* _WORK REQUEST_
An exact reproduction is needed of every line from the beginning of the data down to and including the line that contains "陈登的父亲陈珪，是沛相。当时", minus the pictures.
=====
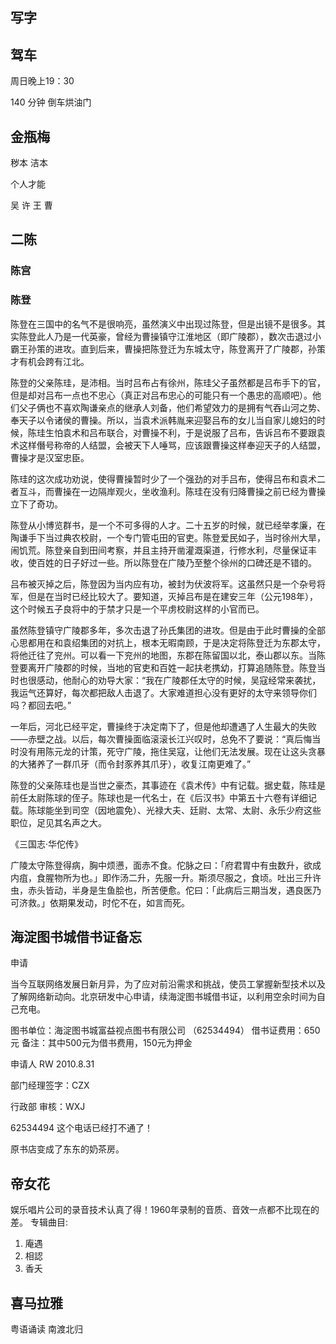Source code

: ## 写字

## 驾车

周日晚上19：30

140 分钟
倒车烘油门

## 金瓶梅

秽本 洁本

个人才能

吴 许
王 曹

## 二陈 

### 陈宫 

### 陈登

陈登在三国中的名气不是很响亮，虽然演义中出现过陈登，但是出镜不是很多。其实陈登此人乃是一代英豪，曾经为曹操镇守江淮地区（即广陵郡），数次击退过小霸王孙策的进攻。直到后来，曹操把陈登迁为东城太守，陈登离开了广陵郡，孙策才有机会跨有江北。

陈登的父亲陈珪，是沛相。当时吕布占有徐州，陈珪父子虽然都是吕布手下的官，但是却对吕布一点也不忠心（真正对吕布忠心的可能只有一个愚忠的高顺吧）。他们父子俩也不喜欢陶谦亲点的继承人刘备，他们希望效力的是拥有气吞山河之势、奉天子以令诸侯的曹操。所以，当袁术派韩胤来迎娶吕布的女儿当自家儿媳妇的时候，陈珪生怕袁术和吕布联合，对曹操不利，于是说服了吕布，告诉吕布不要跟袁术这样僭号称帝的人结盟，会被天下人唾骂，应该跟曹操这样奉迎天子的人结盟，曹操才是汉室忠臣。 

陈珪的这次成功劝说，使得曹操暂时少了一个强劲的对手吕布，使得吕布和袁术二者互斗，而曹操在一边隔岸观火，坐收渔利。陈珪在没有归降曹操之前已经为曹操立下了奇功。 

陈登从小博览群书，是一个不可多得的人才。二十五岁的时候，就已经举孝廉，在陶谦手下当过典农校尉，一个专门管屯田的官吏。陈登爱民如子，当时徐州大旱，闹饥荒。陈登亲自到田间考察，并且主持开凿灌溉渠道，行修水利，尽量保证丰收，使百姓的日子好过一些。所以陈登在广陵乃至整个徐州的口碑还是不错的。

吕布被灭掉之后，陈登因为当内应有功，被封为伏波将军。这虽然只是一个杂号将军，但是在当时已经比较大了。要知道，灭掉吕布是在建安三年（公元198年），这个时候五子良将中的于禁才只是一个平虏校尉这样的小官而已。

虽然陈登镇守广陵郡多年，多次击退了孙氏集团的进攻。但是由于此时曹操的全部心思都用在和袁绍集团的对抗上，根本无暇南顾，于是决定将陈登迁为东郡太守，将他迁往了兖州。可以看一下兖州的地图，东郡在陈留国以北，泰山郡以东。当陈登要离开广陵郡的时候，当地的官吏和百姓一起扶老携幼，打算追随陈登。陈登当时也很感动，他耐心的劝导大家：“我在广陵郡任太守的时候，吴寇经常来袭扰，我运气还算好，每次都把敌人击退了。大家难道担心没有更好的太守来领导你们吗？都回去吧。” 

一年后，河北已经平定，曹操终于决定南下了，但是他却遭遇了人生最大的失败——赤壁之战。以后，每次曹操面临滚滚长江兴叹时，总免不了要说：“真后悔当时没有用陈元龙的计策，死守广陵，拖住吴寇，让他们无法发展。现在让这头贪暴的大猪养了一群爪牙（而令封豕养其爪牙），收复江南更难了。” 

陈登的父亲陈珪也是当世之豪杰，其事迹在《袁术传》中有记载。据史载，陈珪是前任太尉陈球的侄子。陈球也是一代名士，在《后汉书》中第五十六卷有详细记载。陈球能坐到司空（因地震免）、光禄大夫、廷尉、太常、太尉、永乐少府这些职位，足见其名声之大。

《三国志·华佗传》

广陵太守陈登得病，胸中烦懑，面赤不食。佗脉之曰：「府君胃中有虫数升，欲成内疽，食腥物所为也。」即作汤二升，先服一升。斯须尽服之，食顷。吐出三升许虫，赤头皆动，半身是生鱼脍也，所苦便愈。佗曰：「此病后三期当发，遇良医乃可济救。」依期果发动，时佗不在，如言而死。

## 海淀图书城借书证备忘

申请

当今互联网络发展日新月异，为了应对前沿需求和挑战，使员工掌握新型技术以及了解网络新动向。北京研发中心申请，续海淀图书城借书证，以利用空余时间为自己充电。

图书单位：海淀图书城富益视点图书有限公司 （62534494）
借书证费用：650元 备注：其中500元为借书费用，150元为押金

申请人 RW
2010.8.31

部门经理签字：CZX

行政部 审核：WXJ

62534494 这个电话已经打不通了！

原书店变成了东东的奶茶房。

## 帝女花

娱乐唱片公司的录音技术认真了得！1960年录制的音质、音效一点都不比现在的差。 
专辑曲目: 

1. 庵遇
2. 相認
3. 香夭

## 喜马拉雅

粤语诵读
南渡北归
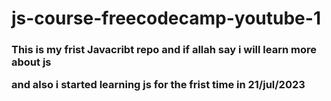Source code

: # js-course-freecodecamp-youtube-1 <br>

<h3>This is my frist Javacribt repo and if allah say i will learn more about js

and also i started learning js for the frist time in 21/jul/2023</h3>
=====
* _SOLUTION FOR THIS EXERCISE_
Source code

: ## 写字

## 驾车

周日晚上19：30

140 分钟
倒车烘油门

## 金瓶梅

秽本 洁本

个人才能

吴 许
王 曹

## 二陈 

### 陈宫 

### 陈登

陈登在三国中的名气不是很响亮，虽然演义中出现过陈登，但是出镜不是很多。其实陈登此人乃是一代英豪，曾经为曹操镇守江淮地区（即广陵郡），数次击退过小霸王孙策的进攻。直到后来，曹操把陈登迁为东城太守，陈登离开了广陵郡，孙策才有机会跨有江北。

陈登的父亲陈珪，是沛相。当时吕布占有徐州，陈珪父子虽然都是吕布手下的官，但是却对吕布一点也不忠心（真正对吕布忠心的可能只有一个愚忠的高顺吧）。他们父子俩也不喜欢陶谦亲点的继承人刘备，他们希望效力的是拥有气吞山河之势、奉天子以令诸侯的曹操。所以，当袁术派韩胤来迎娶吕布的女儿当自家儿媳妇的时候，陈珪生怕袁术和吕布联合，对曹操不利，于是说服了吕布，告诉吕布不要跟袁术这样僭号称帝的人结盟，会被天下人唾骂，应该跟曹操这样奉迎天子的人结盟，曹操才是汉室忠臣。 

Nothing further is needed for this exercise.